This September Republican Primary voters in Sullivan County have to choose between an actual Republican (Jeremy Herrell) and a Democrat (Jeffrey Barrette) who is “accidentally” registered as a Republican in their primary. I kid you not.
Barrette who appears on the Sullivan County Commissioners Page as a “Democrat” (pictured far left) is a Democrat but he says he changed his affiliation to ‘undeclared’ before the 2016 Presidential primary and just forgot to change it back.
From The Valley News.
In a phone interview on Monday, Barrette explained that appearing on the Republican ballot is the result of what happened when he voted in the February 2016 presidential primary.
Barrette said he changed his party affiliation as “undeclared” so he could vote as a Republican in the primary. He declined to say who he voted for. … But he was not aware he had to then “re-declare” as a Democrat as he left the polls. Consequently, when he tried to file for re-election as a county commissioner as a Democrat, he was told that was not possible as he was listed as Republican. The last day to change party affiliation was June 5.
“I made a mistake,” Barrette said. “But I did learn something.”
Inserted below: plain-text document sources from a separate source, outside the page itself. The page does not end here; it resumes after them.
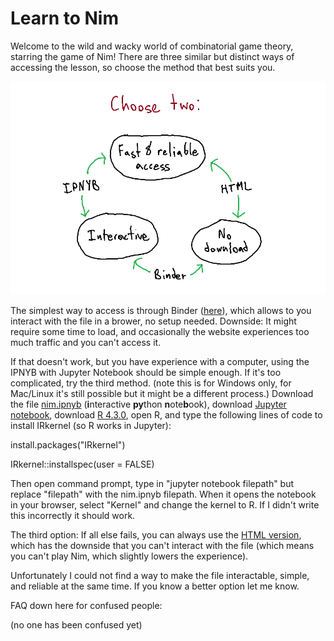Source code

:# Learn to Nim

Welcome to the wild and wacky world of combinatorial game theory, starring the game of Nim! There are three similar but distinct ways of accessing the lesson, so choose the method that best suits you.

![image_choice](images/readme_drawing1.png)

The simplest way to access is through Binder ([here](https://mybinder.org/v2/gh/White-Lizard1/learn_to_nim/main?labpath=nim.ipynb)), which allows to you interact with the file in a brower, no setup needed. Downside: It might require some time to load, and occasionally the website experiences too much traffic and you can't access it.

If that doesn't work, but you have experience with a computer, using the IPNYB with Jupyter Notebook should be simple enough. If it's too complicated, try the third method. (note this is for Windows only, for Mac/Linux it's still possible but it might be a different process.) Download the file [nim.ipnyb](https://github.com/White-Lizard1/learn_to_nim/blob/main/nim.ipynb) (**i**nteractive **py**thon **n**ote**b**ook), download [Jupyter notebook](https://jupyter.org/install), download [R 4.3.0](https://cran.r-project.org/bin/windows/base/old/4.3.0/), open R, and type the following lines of code to install IRkernel (so R works in Jupyter):

install.packages("IRkernel")

IRkernel::installspec(user = FALSE)

Then open command prompt, type in "jupyter notebook filepath" but replace "filepath" with the nim.ipnyb filepath. When it opens the notebook in your browser, select "Kernel" and change the kernel to R. If I didn't write this incorrectly it should work. 

The third option: If all else fails, you can always use the [HTML version](https://white-lizard1.github.io/learn_to_nim/), which has the downside that you can't interact with the file (which means you can't play Nim, which slightly lowers the experience).

Unfortunately I could not find a way to make the file interactable, simple, and reliable at the same time. If you know a better option let me know.

FAQ down here for confused people:

(no one has been confused yet)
Republican voters in Sullivan County need to learn something or they could make a mistake. There is no Democrat challenger in the general election. Whoever wins the “Republican” primary will win the office.
And while Democrats run as Republicans all the time in New Hampshire this is one of those rare occasions where the Democrat admits he’s not a Republican while still running for office as one.
So yes, Republicans could deliberately seat a Democrat official from a Republican primary.
Think about the press on that!
Then consider this. Democrats can’t vote for Barrette in the primary. Only Republicans and undeclared voters can do that.
So remember to vote for Jeremy Herrell the only Republican on the Republican primary ballot for Sullivan County Commissioner.
Remember: Republicans bring Republican friends to the polls to vote in every Local, primary, and the general election.